Ingredients
- Chicken 600g
- Garlic Cloves 7-8
- Cinnamon 1 inch
- 2 Star Anise
- Cloves 4-5
- Fennel Seeds 1 tbsp
- Coriander Seeds 1 tbsp
- Bay Leaves 3-4
- Peppercorns 10-12
- Salt 1 tbsp
- Cumin Seeds 1 tbsp
- Water 1 Litre
- Oil 1/2 Cup
- Onions 2 Medium Size
- Ginger Garlic Paste 1 tbsp
- Tomatoes 2 Large Size
- Green Chilies 10-12
- Yogurt 500g
- Chili Flakes 1 tbsp
- Salt 1 tsp
- Mint Leaves Half Bunch
- 1 Lemon Slices
- Chicken Broth 3 Cups
- Soaked Rice 500g
- Yellow Food Color 2 tbsp
What Makes This Recipe So Great
Tips For Perfect Results
- Sauté the ground chicken until fully browned to develop a rich taste.
- Let the rice rest covered off the heat for a few minutes to absorb all the flavors.
Step 1
Make the chicken broth. In a large pot, combine the chicken, garlic cloves, cinnamon, star anise, cloves, fennel seeds, coriander seeds, bay leaves, peppercorns, salt, cumin seeds, and enough water to cover. Bring it to a boil, then lower the heat and simmer for a bit. Once done, strain the broth and set it aside.
Step 2
In another pot, heat some oil and sauté the onions until they turn a nice golden brown. Add the ginger-garlic paste and cook for about a minute until fragrant. Toss in the tomatoes and let them cook for a couple of minutes.
Step 3
Stir in the green chilies, then add the yogurt, chili flakes, cumin seeds, and a pinch of salt. Mix everything well. Add the mint leaves, lemon slices, and the chicken broth you made earlier. Give it a good stir.
Step 4
Add the soaked rice to the pot and bring it to a boil.

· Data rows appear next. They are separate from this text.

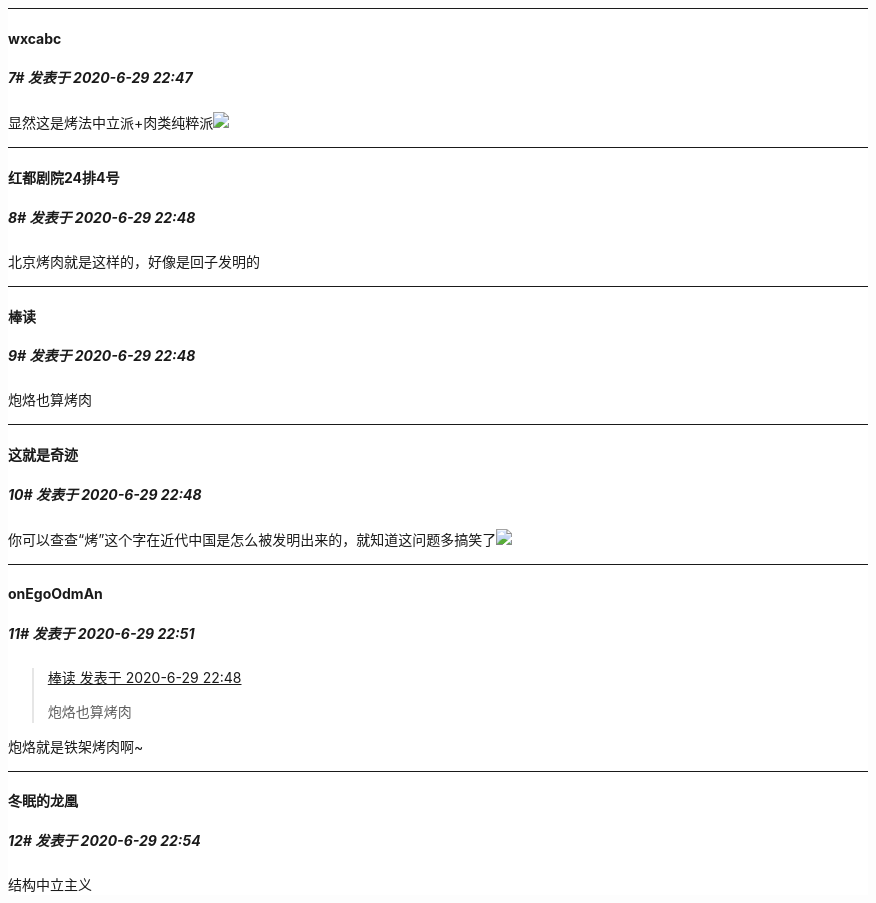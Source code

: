 
-----

####  wxcabc  
##### 7#       发表于 2020-6-29 22:47


显然这是烤法中立派+肉类纯粹派<img src="https://static.saraba1st.com/image/smiley/face2017/035.png" referrerpolicy="no-referrer">


-----

####  红都剧院24排4号  
##### 8#       发表于 2020-6-29 22:48


北京烤肉就是这样的，好像是回子发明的


-----

####  棒读  
##### 9#       发表于 2020-6-29 22:48


炮烙也算烤肉


-----

####  这就是奇迹  
##### 10#       发表于 2020-6-29 22:48


你可以查查“烤”这个字在近代中国是怎么被发明出来的，就知道这问题多搞笑了<img src="https://static.saraba1st.com/image/smiley/face2017/037.png" referrerpolicy="no-referrer">


-----

####  onEgoOdmAn  
##### 11#       发表于 2020-6-29 22:51


<blockquote><a href="httphttps://bbs.saraba1st.com/2b/forum.php?mod=redirect&amp;goto=findpost&amp;pid=48003414&amp;ptid=1944846" target="_blank">棒读 发表于 2020-6-29 22:48</a>

炮烙也算烤肉</blockquote>
炮烙就是铁架烤肉啊~


-----

####  冬眠的龙凰  
##### 12#       发表于 2020-6-29 22:54


结构中立主义
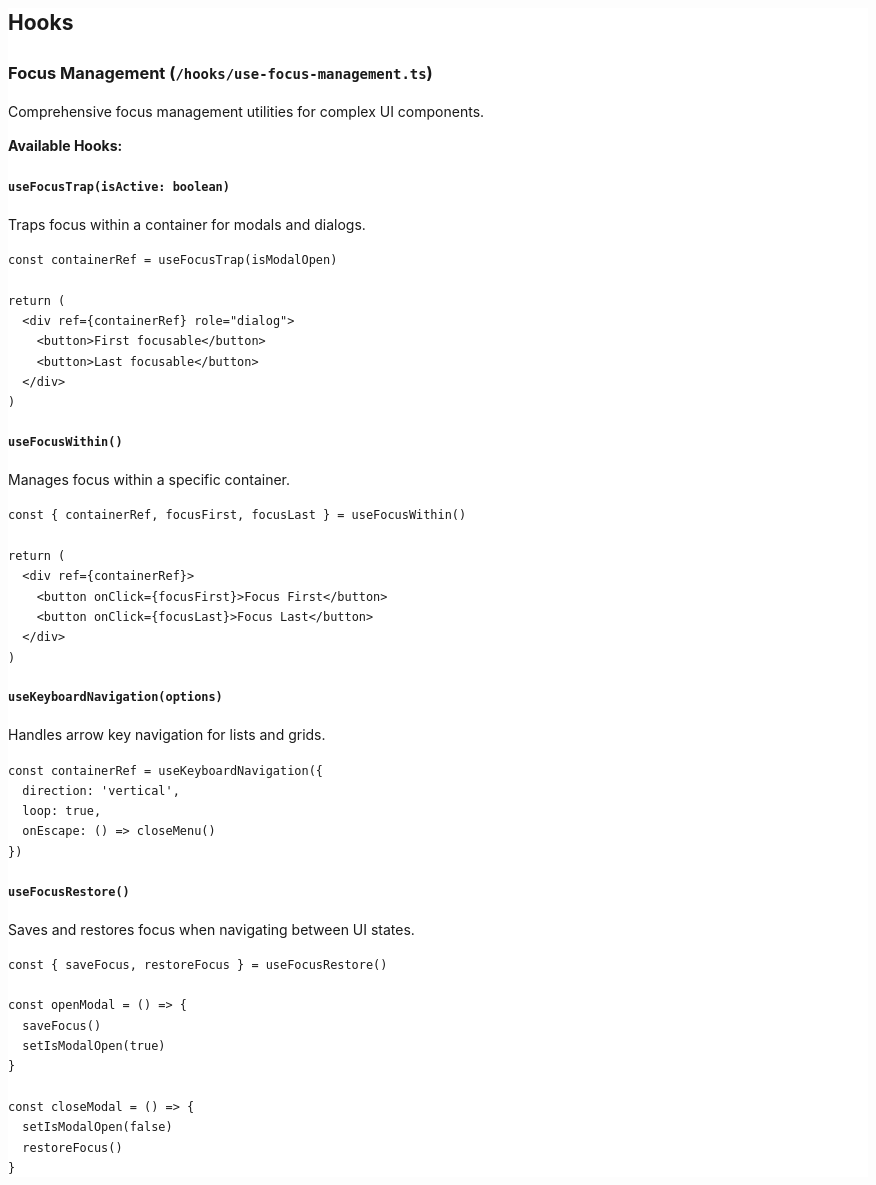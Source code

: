 ## Hooks

### Focus Management (`/hooks/use-focus-management.ts`)
Comprehensive focus management utilities for complex UI components.

**Available Hooks:**

#### `useFocusTrap(isActive: boolean)`
Traps focus within a container for modals and dialogs.

```tsx
const containerRef = useFocusTrap(isModalOpen)

return (
  <div ref={containerRef} role="dialog">
    <button>First focusable</button>
    <button>Last focusable</button>
  </div>
)
```

#### `useFocusWithin()`
Manages focus within a specific container.

```tsx
const { containerRef, focusFirst, focusLast } = useFocusWithin()

return (
  <div ref={containerRef}>
    <button onClick={focusFirst}>Focus First</button>
    <button onClick={focusLast}>Focus Last</button>
  </div>
)
```

#### `useKeyboardNavigation(options)`
Handles arrow key navigation for lists and grids.

```tsx
const containerRef = useKeyboardNavigation({
  direction: 'vertical',
  loop: true,
  onEscape: () => closeMenu()
})
```

#### `useFocusRestore()`
Saves and restores focus when navigating between UI states.

```tsx
const { saveFocus, restoreFocus } = useFocusRestore()

const openModal = () => {
  saveFocus()
  setIsModalOpen(true)
}

const closeModal = () => {
  setIsModalOpen(false)
  restoreFocus()
}
```
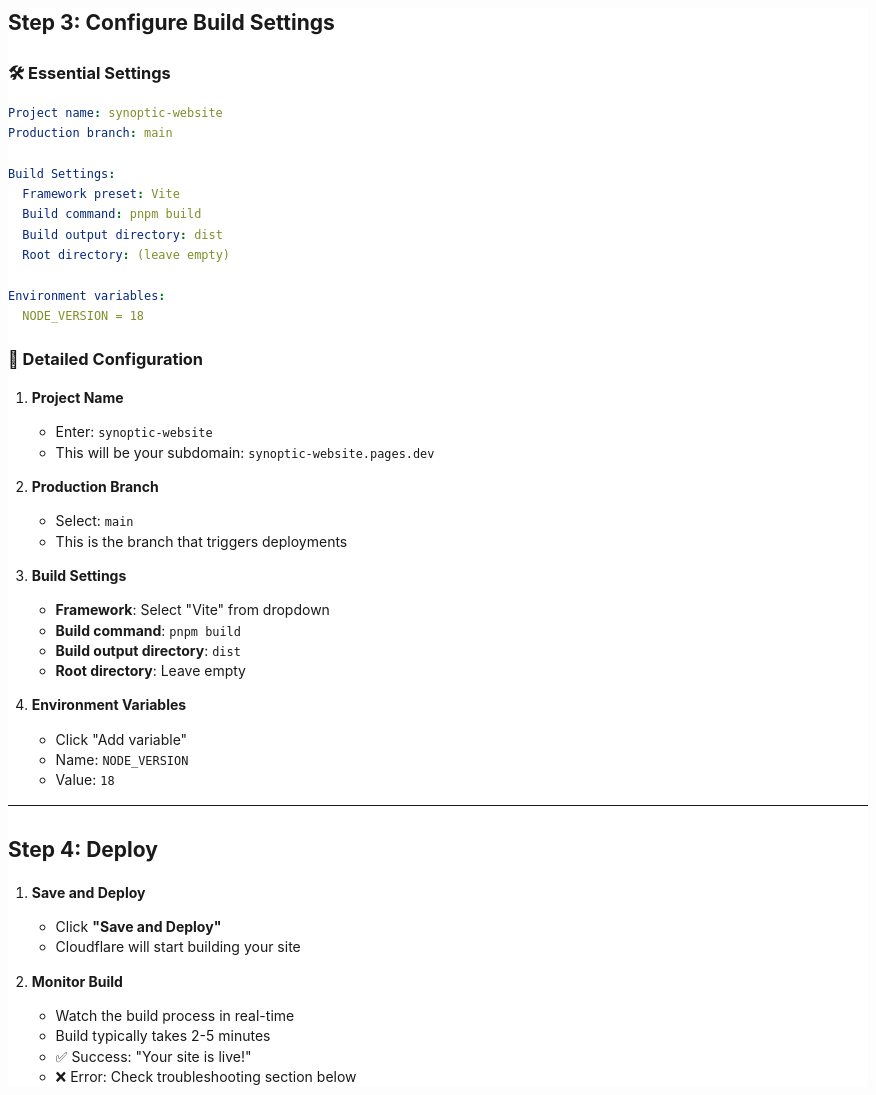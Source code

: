 
## Step 3: Configure Build Settings

### 🛠️ Essential Settings

```yaml
Project name: synoptic-website
Production branch: main

Build Settings:
  Framework preset: Vite
  Build command: pnpm build
  Build output directory: dist
  Root directory: (leave empty)

Environment variables:
  NODE_VERSION = 18
```

### 📝 Detailed Configuration

1. **Project Name**
   - Enter: `synoptic-website`
   - This will be your subdomain: `synoptic-website.pages.dev`

2. **Production Branch**
   - Select: `main`
   - This is the branch that triggers deployments

3. **Build Settings**
   - **Framework**: Select "Vite" from dropdown
   - **Build command**: `pnpm build`
   - **Build output directory**: `dist`
   - **Root directory**: Leave empty

4. **Environment Variables**
   - Click "Add variable"
   - Name: `NODE_VERSION`
   - Value: `18`

---

## Step 4: Deploy

1. **Save and Deploy**
   - Click **"Save and Deploy"**
   - Cloudflare will start building your site

2. **Monitor Build**
   - Watch the build process in real-time
   - Build typically takes 2-5 minutes
   - ✅ Success: "Your site is live!"
   - ❌ Error: Check troubleshooting section below
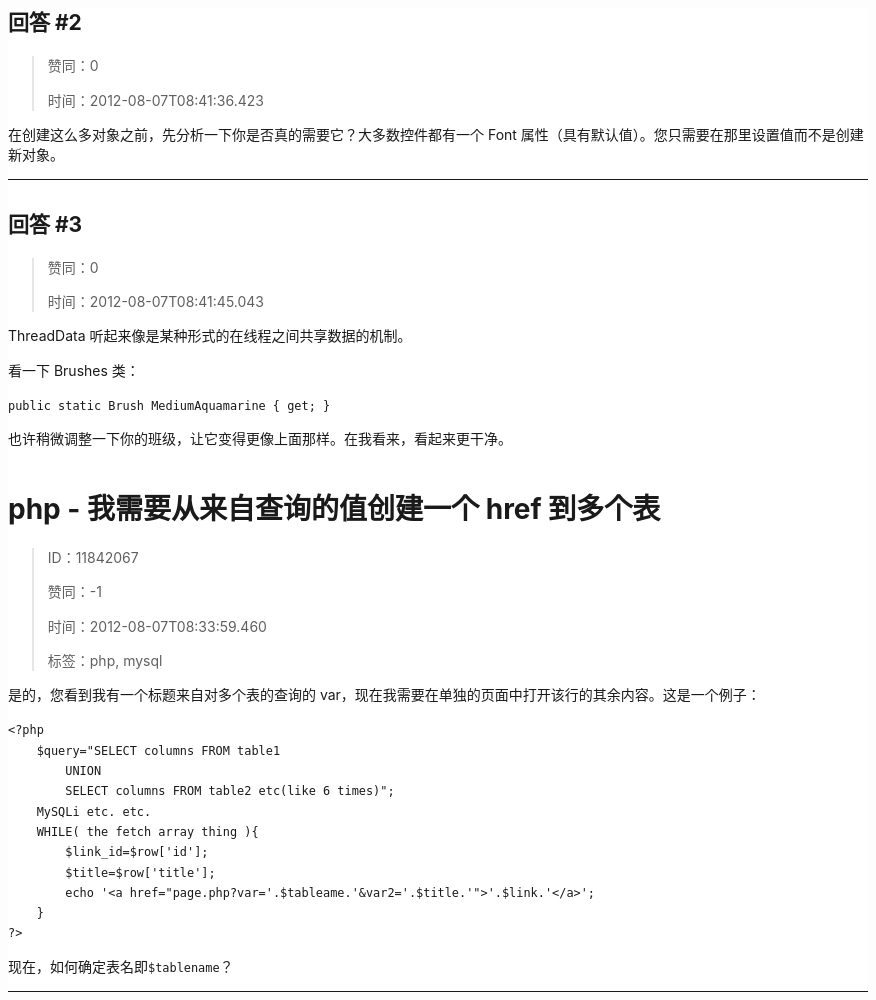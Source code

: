 ## 回答 #2

> 赞同：0
> 
> 时间：2012-08-07T08:41:36.423

在创建这么多对象之前，先分析一下你是否真的需要它？大多数控件都有一个 Font 属性（具有默认值）。您只需要在那里设置值而不是创建新对象。

* * *

## 回答 #3

> 赞同：0
> 
> 时间：2012-08-07T08:41:45.043

ThreadData 听起来像是某种形式的在线程之间共享数据的机制。

看一下 Brushes 类：

```
public static Brush MediumAquamarine { get; } 
```

也许稍微调整一下你的班级，让它变得更像上面那样。在我看来，看起来更干净。

# php - 我需要从来自查询的值创建一个 href 到多个表

> ID：11842067
> 
> 赞同：-1
> 
> 时间：2012-08-07T08:33:59.460
> 
> 标签：php, mysql

是的，您看到我有一个标题来自对多个表的查询的 var，现在我需要在单独的页面中打开该行的其余内容。这是一个例子：

```
<?php
    $query="SELECT columns FROM table1
        UNION
        SELECT columns FROM table2 etc(like 6 times)";
    MySQLi etc. etc.
    WHILE( the fetch array thing ){
        $link_id=$row['id'];
        $title=$row['title'];
        echo '<a href="page.php?var='.$tableame.'&var2='.$title.'">'.$link.'</a>';
    }
?> 
```

现在，如何确定表名即`$tablename`？

* * *
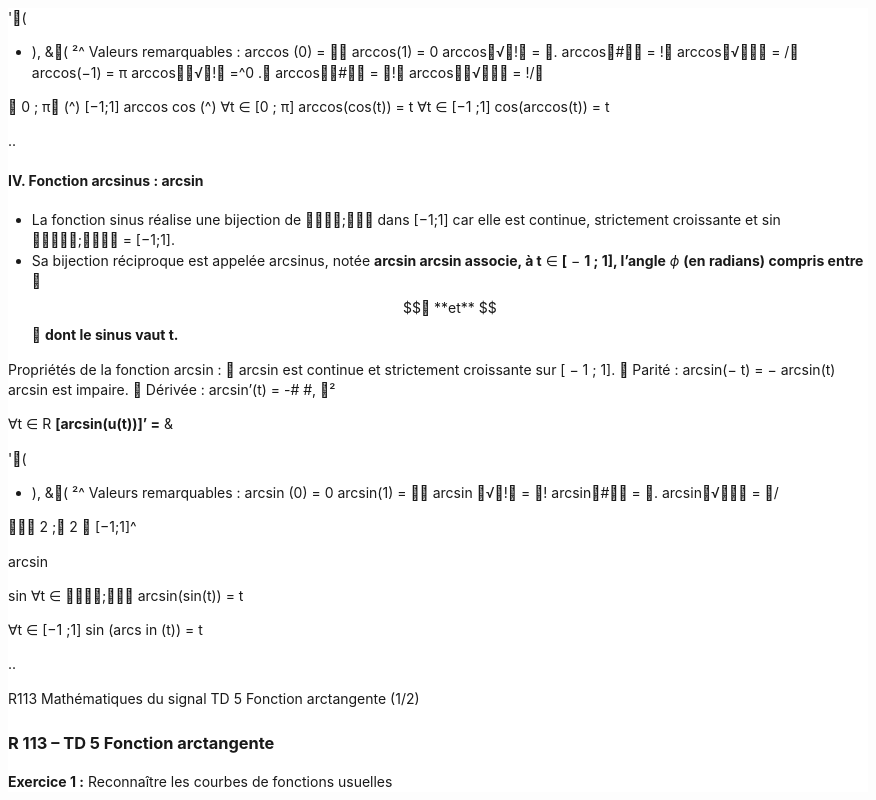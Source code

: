  
'(

 
- ), &(
²^
Valeurs remarquables : arccos (0) = 
arccos(1) = 0 arccos√! = . arccos# = ! arccos√ = /
arccos(−1) = π arccos√! =^0 . arccos# = ! arccos√ = !/

 0 ; π (^) [−1;1]
arccos
cos (^) ∀t ∈ [0 ; π] arccos(cos(t)) = t
∀t ∈ [−1 ;1] cos(arccos(t)) = t

..

#### IV. Fonction arcsinus : arcsin

- La fonction sinus réalise une bijection de ; dans [−1;1]
car elle est continue, strictement croissante et sin ; = [−1;1].
- Sa bijection réciproque est appelée arcsinus, notée **arcsin
arcsin associe, à t** ∈ **[** − **1 ; 1], l’angle**  $\phi$ **(en radians) compris entre**  $$ **et**  $$ **dont le sinus vaut t.**

 
Propriétés de la fonction arcsin :
 arcsin est continue et strictement croissante sur [ − 1 ; 1].
 Parité : arcsin(− t) = − arcsin(t) arcsin est impaire.
 Dérivée : arcsin’(t) = -#
#, ²
 
∀t ∈ R **[arcsin(u(t))]’ =** &

 
'(

 
- ), &(
²^
Valeurs remarquables : arcsin (0) = 0
arcsin(1) =  arcsin √! = ! arcsin# = . arcsin√ = /

 2 ; 2  [−1;1]^

arcsin

 
sin
∀t ∈ ; arcsin(sin(t)) = t
 
∀t ∈ [−1 ;1] sin (arcs in (t)) = t

..


R113 Mathématiques du signal TD 5 Fonction arctangente (1/2)

### R 113 – TD 5 Fonction arctangente

**Exercice 1 :** Reconnaître les courbes de fonctions usuelles
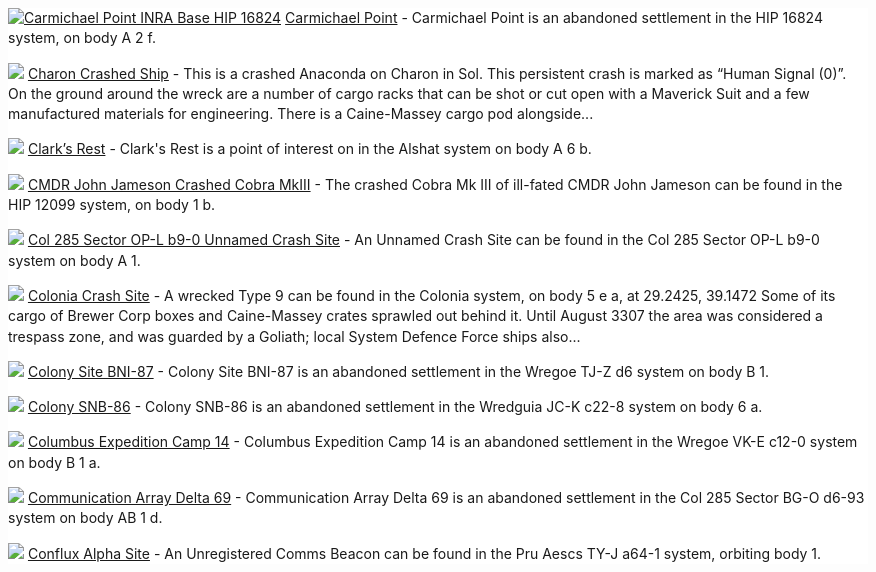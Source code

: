 [![Carmichael Point INRA Base HIP 16824](https://canonn.science/wp-content/uploads/2017/12/Screenshot_0073-150x150.png)](https://canonn.science/codex/carmichael-point/) [Carmichael Point](https://canonn.science/codex/carmichael-point/) - Carmichael Point is an abandoned settlement in the HIP 16824 system, on body A 2 f.

[![](https://canonn.science/wp-content/uploads/2022/12/SolCharon_00001-150x150.png)](https://canonn.science/codex/charon-crashed-ship/) [Charon Crashed Ship](https://canonn.science/codex/charon-crashed-ship/) - This is a crashed Anaconda on Charon in Sol. This persistent crash is marked as “Human Signal (0)”. On the ground around the wreck are a number of cargo racks that can be shot or cut open with a Maverick Suit and a few manufactured materials for engineering. There is a Caine-Massey cargo pod alongside...

[![](https://canonn.science/wp-content/uploads/2017/10/Screenshot_2426-b-150x150.jpg)](https://canonn.science/codex/clarks-rest/) [Clark’s Rest](https://canonn.science/codex/clarks-rest/) - Clark's Rest is a point of interest on in the Alshat system on body A 6 b.

[![](https://canonn.science/wp-content/uploads/2018/01/Delmonte_JamesonCrashedShip01-150x150.jpg)](https://canonn.science/codex/cmdr-john-jameson-crashed-cobra-mkiii/) [CMDR John Jameson Crashed Cobra MkIII](https://canonn.science/codex/cmdr-john-jameson-crashed-cobra-mkiii/) - The crashed Cobra Mk III of ill-fated CMDR John Jameson can be found in the HIP 12099 system, on body 1 b.

[![](https://canonn.science/wp-content/uploads/2017/05/Screenshot_1241-150x150.jpg)](https://canonn.science/codex/col-285-sector-op-l-b9-0-unnamed-crash-site/) [Col 285 Sector OP-L b9-0 Unnamed Crash Site](https://canonn.science/codex/col-285-sector-op-l-b9-0-unnamed-crash-site/) - An Unnamed Crash Site can be found in the Col 285 Sector OP-L b9-0 system on body A 1.

[![](https://canonn.science/wp-content/uploads/2017/05/Screenshot_1755-150x150.jpg)](https://canonn.science/codex/colonia-crash-site/) [Colonia Crash Site](https://canonn.science/codex/colonia-crash-site/) - A wrecked Type 9 can be found in the Colonia system, on body 5 e a, at 29.2425, 39.1472 Some of its cargo of Brewer Corp boxes and Caine-Massey crates sprawled out behind it. Until August 3307 the area was considered a trespass zone, and was guarded by a Goliath; local System Defence Force ships also...

[![](https://canonn.science/wp-content/uploads/2022/08/ColonySiteBNI87-150x150.png)](https://canonn.science/codex/colony-site-bni-87/) [Colony Site BNI-87](https://canonn.science/codex/colony-site-bni-87/) - Colony Site BNI-87 is an abandoned settlement in the Wregoe TJ-Z d6 system on body B 1.

[![](https://canonn.science/wp-content/uploads/2017/05/Screenshot_1226-150x150.jpg)](https://canonn.science/codex/colony-snb-86/) [Colony SNB-86](https://canonn.science/codex/colony-snb-86/) - Colony SNB-86 is an abandoned settlement in the Wredguia JC-K c22-8 system on body 6 a.

[![](https://canonn.science/wp-content/uploads/2017/07/Screenshot_2244-150x150.jpg)](https://canonn.science/codex/columbus-expedition-camp-14/) [Columbus Expedition Camp 14](https://canonn.science/codex/columbus-expedition-camp-14/) - Columbus Expedition Camp 14 is an abandoned settlement in the Wregoe VK-E c12-0 system on body B 1 a.

[![](https://canonn.science/wp-content/uploads/2017/05/Screenshot_1524-150x150.jpg)](https://canonn.science/codex/communication-array-delta-69/) [Communication Array Delta 69](https://canonn.science/codex/communication-array-delta-69/) - Communication Array Delta 69 is an abandoned settlement in the Col 285 Sector BG-O d6-93 system on body AB 1 d.

[![](https://canonn.science/wp-content/uploads/2017/09/20170925223714_1-150x150.jpg)](https://canonn.science/codex/conflux-alpha-site/) [Conflux Alpha Site](https://canonn.science/codex/conflux-alpha-site/) - An Unregistered Comms Beacon can be found in the Pru Aescs TY-J a64-1 system, orbiting body 1.
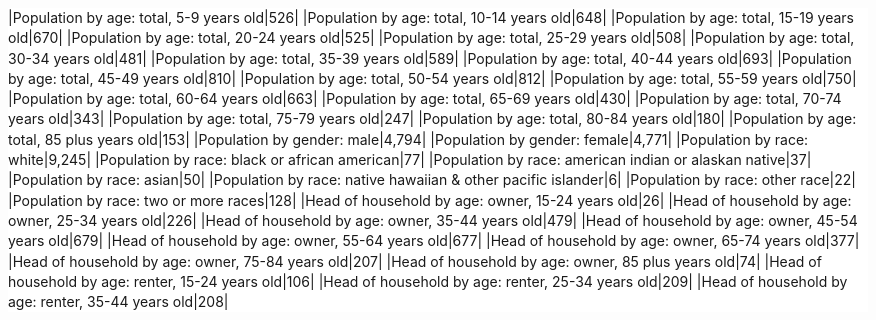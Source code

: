 |Population by age: total, 5-9 years old|526|
|Population by age: total, 10-14 years old|648|
|Population by age: total, 15-19 years old|670|
|Population by age: total, 20-24 years old|525|
|Population by age: total, 25-29 years old|508|
|Population by age: total, 30-34 years old|481|
|Population by age: total, 35-39 years old|589|
|Population by age: total, 40-44 years old|693|
|Population by age: total, 45-49 years old|810|
|Population by age: total, 50-54 years old|812|
|Population by age: total, 55-59 years old|750|
|Population by age: total, 60-64 years old|663|
|Population by age: total, 65-69 years old|430|
|Population by age: total, 70-74 years old|343|
|Population by age: total, 75-79 years old|247|
|Population by age: total, 80-84 years old|180|
|Population by age: total, 85 plus years old|153|
|Population by gender: male|4,794|
|Population by gender: female|4,771|
|Population by race: white|9,245|
|Population by race: black or african american|77|
|Population by race: american indian or alaskan native|37|
|Population by race: asian|50|
|Population by race: native hawaiian & other pacific islander|6|
|Population by race: other race|22|
|Population by race: two or more races|128|
|Head of household by age: owner, 15-24 years old|26|
|Head of household by age: owner, 25-34 years old|226|
|Head of household by age: owner, 35-44 years old|479|
|Head of household by age: owner, 45-54 years old|679|
|Head of household by age: owner, 55-64 years old|677|
|Head of household by age: owner, 65-74 years old|377|
|Head of household by age: owner, 75-84 years old|207|
|Head of household by age: owner, 85 plus years old|74|
|Head of household by age: renter, 15-24 years old|106|
|Head of household by age: renter, 25-34 years old|209|
|Head of household by age: renter, 35-44 years old|208|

Once boiling, sprinkle in some yellow food coloring (or turmeric if you prefer) for that lovely color. Cover the pot and let it cook on low heat for about 10 minutes, until the rice is tender.
Step 5
And that’s it! Your flavorful chicken qeema pilaf is ready to enjoy. Serve it hot and dig in!